Flavored malt beverages are drinks such as Mike's Hard Lemonade and Smirnoff Ice.

For the purpose of taxation, in 2008 the BOE, on a party-line vote, changed the definition of these drinks, which the state Department of Alcoholic Beverage Control (ABC) considers beer, to "distilled spirits." Supporters said the change in definition could raise up to $41 million. It didn't.

Instead, it raised a lawsuit, Diageo-Guinness USA Inc., et al. v. California State Board of Equalization. The plaintiffs in the suit argued that the BOE had overstepped its legal authority in changing the definition of flavored malt beverages. They argued that only the ABC has jurisdiction to classify alcoholic beverages in California.

The California 3rd District Court of Appeal agreed. In a decision released April 30, the court reversed an earlier trial court decision upholding the regulation.

The court ruled that the BOE's attempt to change the definition of "distilled spirits" did not withstand even the "relaxed scrutiny" that a court gives to quasi-legislative actions such as regulations. It ordered the trial court to rule in favor of the plaintiffs and ordered BOE to pay the plaintiffs' costs on appeal.

Because of this regulation, flavored malt beverage makers were forced to reformulate their drinks to avoid paying increased taxes on formulas deemed by the BOE to be "distilled spirits." The BOE had to hire staff to study each producer's formulas to check if they met the standard for higher taxation.

Business owners with licenses to sell only beer and wine were faced with the confusion and the cost of stocking and selling products that their licenser called beer but their tax collector called a "distilled spirit" — something they weren't legally allowed to sell.

It was a waste of time and money, and it led to even further complications for beverage makers and businesses.

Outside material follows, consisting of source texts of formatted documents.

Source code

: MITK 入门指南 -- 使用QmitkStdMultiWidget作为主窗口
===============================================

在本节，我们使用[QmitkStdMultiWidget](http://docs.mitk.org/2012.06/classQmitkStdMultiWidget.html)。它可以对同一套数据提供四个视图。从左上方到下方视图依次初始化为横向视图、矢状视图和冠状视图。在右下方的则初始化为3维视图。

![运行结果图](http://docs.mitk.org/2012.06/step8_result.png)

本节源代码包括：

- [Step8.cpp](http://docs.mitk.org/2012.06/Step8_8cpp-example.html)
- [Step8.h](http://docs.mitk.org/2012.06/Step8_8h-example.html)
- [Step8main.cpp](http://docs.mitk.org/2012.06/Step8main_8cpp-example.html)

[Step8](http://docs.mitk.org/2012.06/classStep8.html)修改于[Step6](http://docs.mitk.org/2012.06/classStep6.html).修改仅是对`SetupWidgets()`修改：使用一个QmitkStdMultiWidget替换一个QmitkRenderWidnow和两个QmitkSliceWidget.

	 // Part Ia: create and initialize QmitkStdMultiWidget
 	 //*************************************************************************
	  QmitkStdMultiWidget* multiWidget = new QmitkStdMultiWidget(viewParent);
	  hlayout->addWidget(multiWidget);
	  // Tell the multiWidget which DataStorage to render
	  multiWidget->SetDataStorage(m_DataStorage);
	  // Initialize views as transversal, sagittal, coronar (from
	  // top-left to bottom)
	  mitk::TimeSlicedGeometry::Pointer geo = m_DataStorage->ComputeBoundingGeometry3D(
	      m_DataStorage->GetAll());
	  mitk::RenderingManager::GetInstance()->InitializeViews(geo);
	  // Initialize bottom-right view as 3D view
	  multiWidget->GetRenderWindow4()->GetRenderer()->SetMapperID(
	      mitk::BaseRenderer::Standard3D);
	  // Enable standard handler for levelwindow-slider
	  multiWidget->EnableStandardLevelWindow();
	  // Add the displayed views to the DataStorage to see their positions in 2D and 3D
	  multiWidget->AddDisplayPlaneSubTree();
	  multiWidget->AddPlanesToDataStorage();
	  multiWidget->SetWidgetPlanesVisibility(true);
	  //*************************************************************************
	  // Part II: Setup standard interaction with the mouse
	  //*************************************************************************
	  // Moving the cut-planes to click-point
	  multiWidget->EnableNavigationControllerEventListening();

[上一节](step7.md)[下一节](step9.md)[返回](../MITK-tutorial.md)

Just last year, in a 4-to-1 decision, the BOE redefined some wines as "distilled spirits," calling the move a "clarification" that would treat flavored wines just like flavored malt beverages. It was just another complication.

Though the wine regulation wasn't the subject of this most recent case, the two regulations are intimately related, and the wine regulation could be overturned as a result.

The legal battle isn't over, but this is an important step in stemming the tide of regulatory overreach that hurts businesses across this state and makes California an increasingly difficult state in which to live.

This decision will help the more than 35,000 small businesses in California with licenses to distribute beer and wine by making it easier for them to comply with the state's alcohol and tax laws. And it will provide a much-needed check to regulatory agencies and elected officials intent on increasing taxes by any means.

We are still a government of laws and not of men.

MICHELLE STEEL is vice chair of the California State Board of Equalization, District 3, which covers Orange County.